Your father hid. He hid in his office, grousing about money, scratching at his war memoir. He hid out in the ice factory down on the wharf. He haunted dark men’s clubs, and the corners of hotel lobbies beneath dimmed lamps. He hid in his room, asleep beneath the woolen sheets or pacing—step, click, step, click—long into the night rehearsing for debates he would never engage. Our flank WAS guarded at Spring Hill! That was HUMAN error…. He came to me always deep in the night. The wraiths subsided only then, and he could concentrate on me and on him, on our bodies, on our sharp angles and sweet tingling, on the warm and furious thing of us! If your father had been home more, if he had not secreted himself away until the middle of the night, I might have had fewer of you children. But those were the moments allotted to me, a
nd I craved them whatever pain and exhaustion they might bring later.

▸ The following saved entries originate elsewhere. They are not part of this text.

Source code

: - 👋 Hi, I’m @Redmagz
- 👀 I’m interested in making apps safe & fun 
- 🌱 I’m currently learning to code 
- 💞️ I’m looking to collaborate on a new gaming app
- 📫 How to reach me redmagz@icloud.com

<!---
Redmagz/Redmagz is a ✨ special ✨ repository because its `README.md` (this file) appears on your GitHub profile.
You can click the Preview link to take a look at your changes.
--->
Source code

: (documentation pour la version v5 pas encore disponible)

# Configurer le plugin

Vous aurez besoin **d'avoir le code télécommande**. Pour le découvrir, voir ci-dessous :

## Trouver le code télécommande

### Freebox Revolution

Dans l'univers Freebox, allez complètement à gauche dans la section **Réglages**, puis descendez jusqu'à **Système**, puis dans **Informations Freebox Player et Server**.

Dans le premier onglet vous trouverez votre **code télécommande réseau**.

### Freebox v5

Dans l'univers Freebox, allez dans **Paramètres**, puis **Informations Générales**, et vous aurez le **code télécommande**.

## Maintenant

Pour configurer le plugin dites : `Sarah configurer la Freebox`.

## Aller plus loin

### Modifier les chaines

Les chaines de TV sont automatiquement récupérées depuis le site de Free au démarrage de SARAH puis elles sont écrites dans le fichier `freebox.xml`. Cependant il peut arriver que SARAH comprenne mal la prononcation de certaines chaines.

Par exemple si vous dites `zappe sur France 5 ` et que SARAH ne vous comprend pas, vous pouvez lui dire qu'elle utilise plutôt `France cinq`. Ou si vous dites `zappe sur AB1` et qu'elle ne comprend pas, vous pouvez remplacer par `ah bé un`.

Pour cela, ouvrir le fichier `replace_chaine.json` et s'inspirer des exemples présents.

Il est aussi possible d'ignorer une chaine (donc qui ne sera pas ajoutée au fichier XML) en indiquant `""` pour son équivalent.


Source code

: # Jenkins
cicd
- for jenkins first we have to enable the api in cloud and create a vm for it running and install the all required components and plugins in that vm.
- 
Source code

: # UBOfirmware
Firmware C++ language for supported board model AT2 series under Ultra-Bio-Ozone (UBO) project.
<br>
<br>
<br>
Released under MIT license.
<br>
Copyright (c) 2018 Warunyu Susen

Now we are alone together nearly every moment, except when one of you children crashes into the room chasing a wayward grasshopper, or when we all walk along the levee and spot the lights of the riverboats twinkling away up the river toward cities I’ve never seen. It’s an awfully unsettling idea: that there are people who will live and die without ever being aware of you. John would have said this was his greatest wish, but in fact it was quite the opposite. He had known fame and he had known infamy, and he had lost the power to reject either, especially for perfect anonymity
I, however, have become glad of anonymity, if only because it protects me from the chaos, silliness, and violence of my city. Even my old friends talk of nothing but whiteness, of the indignity of deferring to Yankee governors and the humiliation of our men. Our white men. We have governments and shadow governments now, each claiming sovereignty and willing to enforce it by club and pistol. They brawl on Canal Street, gouging eyes, burning posters, and overturning horse carts for barricades. The gens de couleur, the octoroons and quadroons, always the picture of mystery, elegance, and desire, are now merely nigger mammies. All negroes are now possessed of pop eyes, swollen lips, and bent spines, if the newspapers and their artists are to be believed. Occasionally they must be purged, the negroes, and so they are rousted, trussed up, beaten, toyed with, burnt, or worse. And afterward, when the muttering hobos are picking over the remains of the negro cottages and plucking out pairs of pants, some bright cuff links, a ladle—my people scurry back to their parlors and recite the litany of purity, of whiteness: Father and Grandfather and Great-grandfather never dallied with the coloreds, Mother is pedigreed back to Charles Martel himself, and we have maintained this purity at great sacrifice for the good of our race, we have no coloreds in the henhouse, Amen. I say bah. I know no such purity. I see the negro in every face, every big dark eye and thick black head of hair, and in every long and graceful hand picking out études on the piano.